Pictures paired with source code
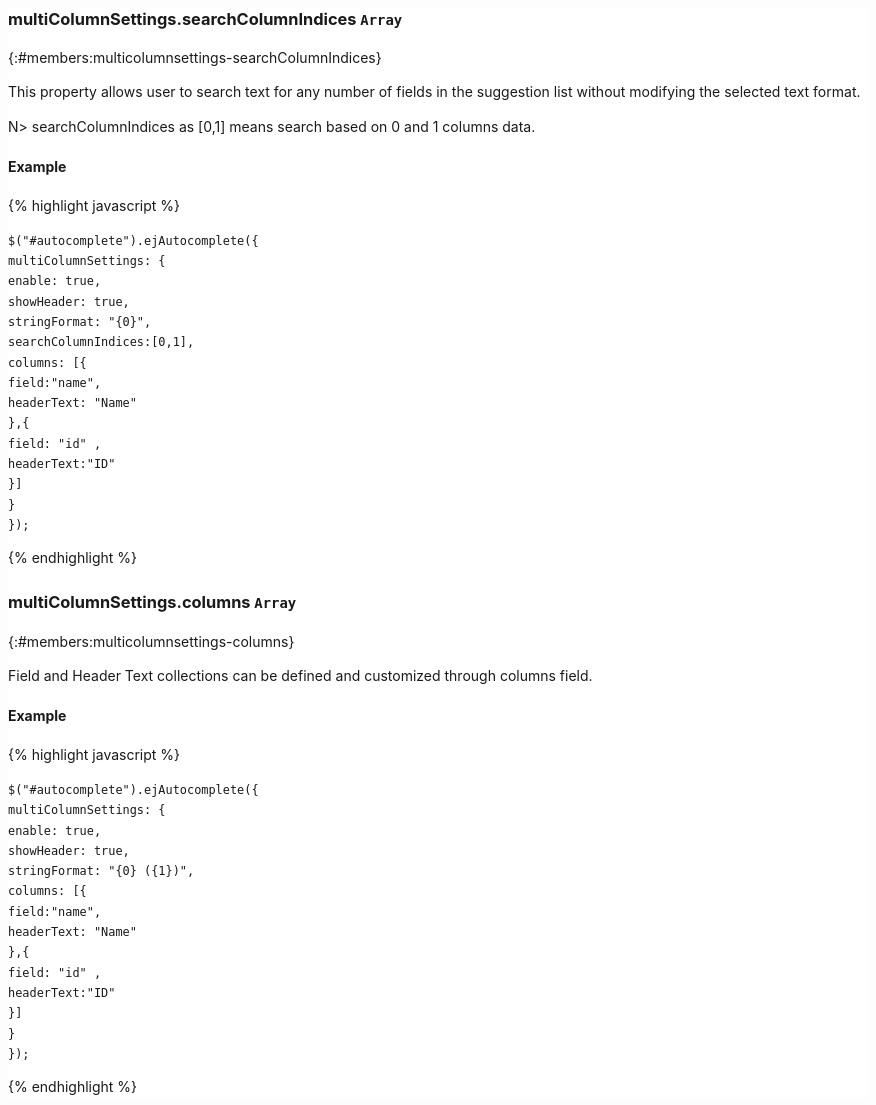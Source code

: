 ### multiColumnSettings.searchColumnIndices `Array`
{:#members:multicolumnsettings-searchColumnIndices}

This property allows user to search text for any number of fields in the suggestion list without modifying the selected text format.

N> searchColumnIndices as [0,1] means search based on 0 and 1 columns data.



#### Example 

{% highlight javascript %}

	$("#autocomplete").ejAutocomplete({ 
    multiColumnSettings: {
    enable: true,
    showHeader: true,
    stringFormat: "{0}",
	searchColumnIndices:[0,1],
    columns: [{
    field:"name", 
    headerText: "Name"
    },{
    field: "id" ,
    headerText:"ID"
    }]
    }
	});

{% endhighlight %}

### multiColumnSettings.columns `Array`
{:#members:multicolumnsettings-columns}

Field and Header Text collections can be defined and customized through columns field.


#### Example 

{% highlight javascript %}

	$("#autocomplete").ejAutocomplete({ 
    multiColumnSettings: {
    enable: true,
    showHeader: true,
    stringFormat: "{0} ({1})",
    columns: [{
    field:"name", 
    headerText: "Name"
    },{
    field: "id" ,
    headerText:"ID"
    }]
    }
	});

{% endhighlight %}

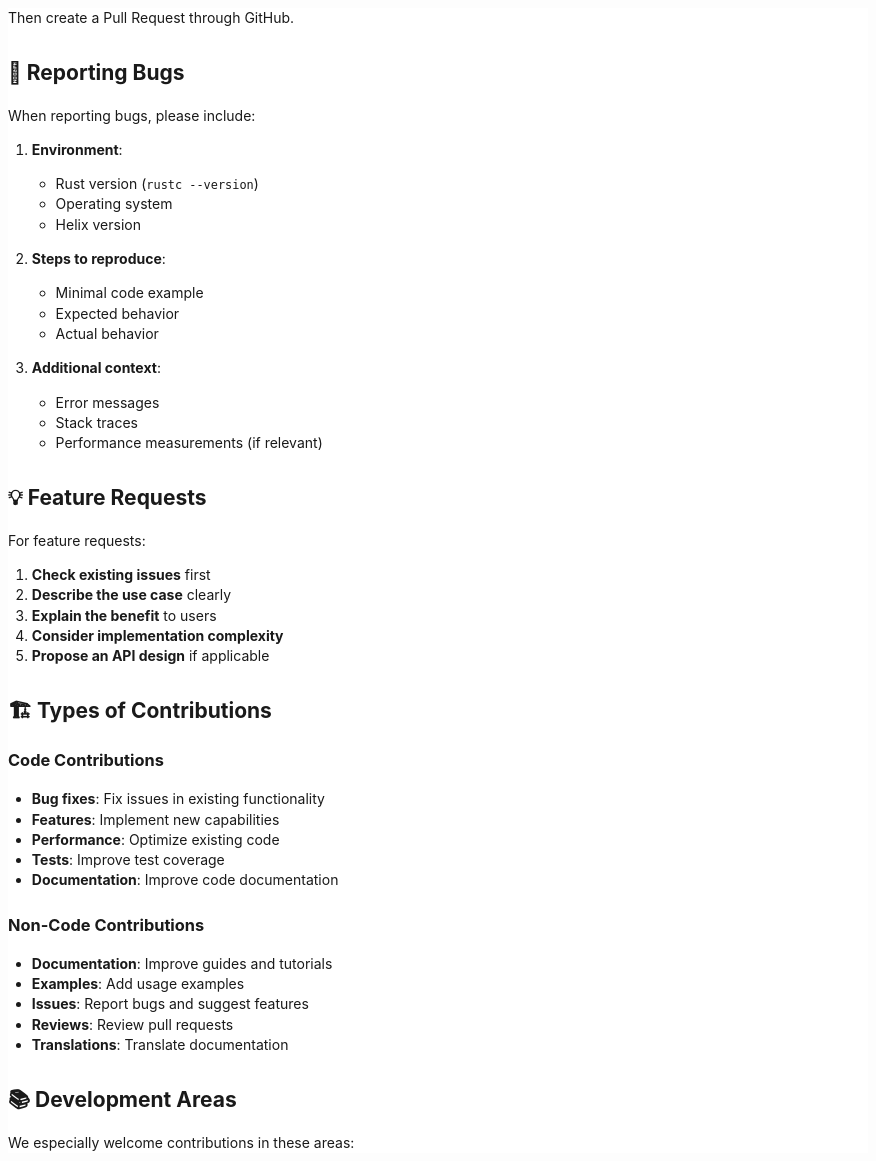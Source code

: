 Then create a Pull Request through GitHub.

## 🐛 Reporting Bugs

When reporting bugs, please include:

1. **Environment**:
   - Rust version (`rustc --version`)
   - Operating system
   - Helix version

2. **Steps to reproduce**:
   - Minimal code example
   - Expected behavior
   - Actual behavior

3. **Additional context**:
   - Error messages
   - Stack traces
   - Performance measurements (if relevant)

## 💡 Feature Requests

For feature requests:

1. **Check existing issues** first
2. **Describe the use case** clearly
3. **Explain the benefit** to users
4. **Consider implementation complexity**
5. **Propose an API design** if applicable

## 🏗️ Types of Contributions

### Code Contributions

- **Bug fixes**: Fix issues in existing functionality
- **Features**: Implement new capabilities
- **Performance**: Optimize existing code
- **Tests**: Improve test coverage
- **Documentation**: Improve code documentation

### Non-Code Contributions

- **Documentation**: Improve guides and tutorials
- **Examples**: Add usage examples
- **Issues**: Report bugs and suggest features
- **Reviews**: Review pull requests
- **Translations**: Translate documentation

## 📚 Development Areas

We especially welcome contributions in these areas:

> _BRIEF_:
Reproduce exactly every line between the line with "- Actual behavior" and the last line of the records above, both included.

> _RESULT FOR THIS EXERCISE_:
   - Actual behavior

3. **Additional context**:
   - Error messages
   - Stack traces
   - Performance measurements (if relevant)

## 💡 Feature Requests

For feature requests:

1. **Check existing issues** first
2. **Describe the use case** clearly
3. **Explain the benefit** to users
4. **Consider implementation complexity**
5. **Propose an API design** if applicable

## 🏗️ Types of Contributions

### Code Contributions

- **Bug fixes**: Fix issues in existing functionality
- **Features**: Implement new capabilities
- **Performance**: Optimize existing code
- **Tests**: Improve test coverage
- **Documentation**: Improve code documentation

### Non-Code Contributions

- **Documentation**: Improve guides and tutorials
- **Examples**: Add usage examples
- **Issues**: Report bugs and suggest features
- **Reviews**: Review pull requests
- **Translations**: Translate documentation

## 📚 Development Areas

We especially welcome contributions in these areas:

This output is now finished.